►

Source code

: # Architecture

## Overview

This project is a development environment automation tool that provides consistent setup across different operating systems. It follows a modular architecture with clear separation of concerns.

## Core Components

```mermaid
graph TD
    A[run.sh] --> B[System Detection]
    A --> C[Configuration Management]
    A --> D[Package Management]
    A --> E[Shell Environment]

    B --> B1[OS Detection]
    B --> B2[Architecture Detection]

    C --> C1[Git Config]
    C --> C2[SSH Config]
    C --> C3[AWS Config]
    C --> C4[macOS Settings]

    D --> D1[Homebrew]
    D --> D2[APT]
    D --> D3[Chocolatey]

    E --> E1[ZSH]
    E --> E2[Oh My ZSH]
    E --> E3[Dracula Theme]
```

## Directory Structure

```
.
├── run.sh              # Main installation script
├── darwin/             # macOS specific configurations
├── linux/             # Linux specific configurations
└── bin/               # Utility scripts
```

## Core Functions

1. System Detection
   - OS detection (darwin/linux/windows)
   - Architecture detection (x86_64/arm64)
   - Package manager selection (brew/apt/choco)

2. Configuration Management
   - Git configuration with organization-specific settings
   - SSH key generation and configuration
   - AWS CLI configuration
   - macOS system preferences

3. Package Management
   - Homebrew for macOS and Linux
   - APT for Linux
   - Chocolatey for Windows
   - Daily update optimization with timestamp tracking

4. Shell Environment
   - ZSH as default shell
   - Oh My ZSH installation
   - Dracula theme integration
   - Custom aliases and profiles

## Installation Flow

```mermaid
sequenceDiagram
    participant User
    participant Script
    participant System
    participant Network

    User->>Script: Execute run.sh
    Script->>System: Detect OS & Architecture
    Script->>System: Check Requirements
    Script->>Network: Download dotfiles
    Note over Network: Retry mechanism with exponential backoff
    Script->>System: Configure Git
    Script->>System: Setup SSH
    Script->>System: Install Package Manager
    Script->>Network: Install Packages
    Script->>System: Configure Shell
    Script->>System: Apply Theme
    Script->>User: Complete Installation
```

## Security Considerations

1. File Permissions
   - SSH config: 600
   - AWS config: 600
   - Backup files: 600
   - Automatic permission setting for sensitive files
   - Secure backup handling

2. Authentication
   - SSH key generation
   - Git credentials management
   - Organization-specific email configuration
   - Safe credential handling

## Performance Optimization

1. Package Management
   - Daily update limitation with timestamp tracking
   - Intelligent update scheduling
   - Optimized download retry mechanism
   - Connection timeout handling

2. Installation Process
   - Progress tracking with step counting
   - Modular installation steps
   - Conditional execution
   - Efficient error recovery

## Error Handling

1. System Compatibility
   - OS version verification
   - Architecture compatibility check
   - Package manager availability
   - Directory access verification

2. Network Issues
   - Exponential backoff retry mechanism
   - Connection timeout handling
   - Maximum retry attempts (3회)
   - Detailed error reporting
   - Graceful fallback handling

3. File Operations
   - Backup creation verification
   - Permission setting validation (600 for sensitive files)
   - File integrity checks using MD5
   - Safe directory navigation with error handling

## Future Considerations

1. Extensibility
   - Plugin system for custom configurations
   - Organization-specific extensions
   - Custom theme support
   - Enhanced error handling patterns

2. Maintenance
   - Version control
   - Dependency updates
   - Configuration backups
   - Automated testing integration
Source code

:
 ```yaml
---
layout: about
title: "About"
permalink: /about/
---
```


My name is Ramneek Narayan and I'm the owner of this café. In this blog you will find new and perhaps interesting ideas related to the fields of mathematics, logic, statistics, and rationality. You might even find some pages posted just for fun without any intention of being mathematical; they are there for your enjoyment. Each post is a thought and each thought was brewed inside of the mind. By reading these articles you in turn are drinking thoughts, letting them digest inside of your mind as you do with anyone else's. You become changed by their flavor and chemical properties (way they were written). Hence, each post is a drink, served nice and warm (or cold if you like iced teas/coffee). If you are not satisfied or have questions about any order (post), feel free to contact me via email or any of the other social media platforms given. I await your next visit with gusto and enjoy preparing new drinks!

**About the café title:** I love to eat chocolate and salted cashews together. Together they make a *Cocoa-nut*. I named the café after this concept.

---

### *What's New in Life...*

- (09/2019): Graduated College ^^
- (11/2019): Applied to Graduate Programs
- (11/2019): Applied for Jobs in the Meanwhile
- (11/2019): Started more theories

◄

— Work task —
Set every entry down once more, exactly as written above.

— Result —
Source code

: # Architecture

## Overview

This project is a development environment automation tool that provides consistent setup across different operating systems. It follows a modular architecture with clear separation of concerns.

## Core Components

```mermaid
graph TD
    A[run.sh] --> B[System Detection]
    A --> C[Configuration Management]
    A --> D[Package Management]
    A --> E[Shell Environment]

    B --> B1[OS Detection]
    B --> B2[Architecture Detection]

    C --> C1[Git Config]
    C --> C2[SSH Config]
    C --> C3[AWS Config]
    C --> C4[macOS Settings]

    D --> D1[Homebrew]
    D --> D2[APT]
    D --> D3[Chocolatey]

    E --> E1[ZSH]
    E --> E2[Oh My ZSH]
    E --> E3[Dracula Theme]
```

## Directory Structure

```
.
├── run.sh              # Main installation script
├── darwin/             # macOS specific configurations
├── linux/             # Linux specific configurations
└── bin/               # Utility scripts
```

## Core Functions

1. System Detection
   - OS detection (darwin/linux/windows)
   - Architecture detection (x86_64/arm64)
   - Package manager selection (brew/apt/choco)

2. Configuration Management
   - Git configuration with organization-specific settings
   - SSH key generation and configuration
   - AWS CLI configuration
   - macOS system preferences

3. Package Management
   - Homebrew for macOS and Linux
   - APT for Linux
   - Chocolatey for Windows
   - Daily update optimization with timestamp tracking

4. Shell Environment
   - ZSH as default shell
   - Oh My ZSH installation
   - Dracula theme integration
   - Custom aliases and profiles

## Installation Flow

```mermaid
sequenceDiagram
    participant User
    participant Script
    participant System
    participant Network

    User->>Script: Execute run.sh
    Script->>System: Detect OS & Architecture
    Script->>System: Check Requirements
    Script->>Network: Download dotfiles
    Note over Network: Retry mechanism with exponential backoff
    Script->>System: Configure Git
    Script->>System: Setup SSH
    Script->>System: Install Package Manager
    Script->>Network: Install Packages
    Script->>System: Configure Shell
    Script->>System: Apply Theme
    Script->>User: Complete Installation
```

## Security Considerations

1. File Permissions
   - SSH config: 600
   - AWS config: 600
   - Backup files: 600
   - Automatic permission setting for sensitive files
   - Secure backup handling

2. Authentication
   - SSH key generation
   - Git credentials management
   - Organization-specific email configuration
   - Safe credential handling

## Performance Optimization

1. Package Management
   - Daily update limitation with timestamp tracking
   - Intelligent update scheduling
   - Optimized download retry mechanism
   - Connection timeout handling

2. Installation Process
   - Progress tracking with step counting
   - Modular installation steps
   - Conditional execution
   - Efficient error recovery

## Error Handling

1. System Compatibility
   - OS version verification
   - Architecture compatibility check
   - Package manager availability
   - Directory access verification

2. Network Issues
   - Exponential backoff retry mechanism
   - Connection timeout handling
   - Maximum retry attempts (3회)
   - Detailed error reporting
   - Graceful fallback handling

3. File Operations
   - Backup creation verification
   - Permission setting validation (600 for sensitive files)
   - File integrity checks using MD5
   - Safe directory navigation with error handling

## Future Considerations

1. Extensibility
   - Plugin system for custom configurations
   - Organization-specific extensions
   - Custom theme support
   - Enhanced error handling patterns

2. Maintenance
   - Version control
   - Dependency updates
   - Configuration backups
   - Automated testing integration
Source code

:
 ```yaml
---
layout: about
title: "About"
permalink: /about/
---
```


My name is Ramneek Narayan and I'm the owner of this café. In this blog you will find new and perhaps interesting ideas related to the fields of mathematics, logic, statistics, and rationality. You might even find some pages posted just for fun without any intention of being mathematical; they are there for your enjoyment. Each post is a thought and each thought was brewed inside of the mind. By reading these articles you in turn are drinking thoughts, letting them digest inside of your mind as you do with anyone else's. You become changed by their flavor and chemical properties (way they were written). Hence, each post is a drink, served nice and warm (or cold if you like iced teas/coffee). If you are not satisfied or have questions about any order (post), feel free to contact me via email or any of the other social media platforms given. I await your next visit with gusto and enjoy preparing new drinks!

**About the café title:** I love to eat chocolate and salted cashews together. Together they make a *Cocoa-nut*. I named the café after this concept.

---

### *What's New in Life...*

- (09/2019): Graduated College ^^
- (11/2019): Applied to Graduate Programs
- (11/2019): Applied for Jobs in the Meanwhile
- (11/2019): Started more theories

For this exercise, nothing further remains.